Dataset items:
"""
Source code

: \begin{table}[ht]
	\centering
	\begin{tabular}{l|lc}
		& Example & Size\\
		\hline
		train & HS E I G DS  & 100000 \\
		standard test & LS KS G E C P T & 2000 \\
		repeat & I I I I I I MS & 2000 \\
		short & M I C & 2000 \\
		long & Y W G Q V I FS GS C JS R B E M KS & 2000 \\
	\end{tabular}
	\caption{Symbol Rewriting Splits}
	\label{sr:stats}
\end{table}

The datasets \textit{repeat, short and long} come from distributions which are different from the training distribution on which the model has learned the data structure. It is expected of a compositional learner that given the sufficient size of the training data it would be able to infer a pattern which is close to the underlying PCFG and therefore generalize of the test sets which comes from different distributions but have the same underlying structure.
"""
* _Task to carry out_: Give the data again, exactly as written.

* _Solution for this problem_:
Source code

: \begin{table}[ht]
	\centering
	\begin{tabular}{l|lc}
		& Example & Size\\
		\hline
		train & HS E I G DS  & 100000 \\
		standard test & LS KS G E C P T & 2000 \\
		repeat & I I I I I I MS & 2000 \\
		short & M I C & 2000 \\
		long & Y W G Q V I FS GS C JS R B E M KS & 2000 \\
	\end{tabular}
	\caption{Symbol Rewriting Splits}
	\label{sr:stats}
\end{table}

The datasets \textit{repeat, short and long} come from distributions which are different from the training distribution on which the model has learned the data structure. It is expected of a compositional learner that given the sufficient size of the training data it would be able to infer a pattern which is close to the underlying PCFG and therefore generalize of the test sets which comes from different distributions but have the same underlying structure.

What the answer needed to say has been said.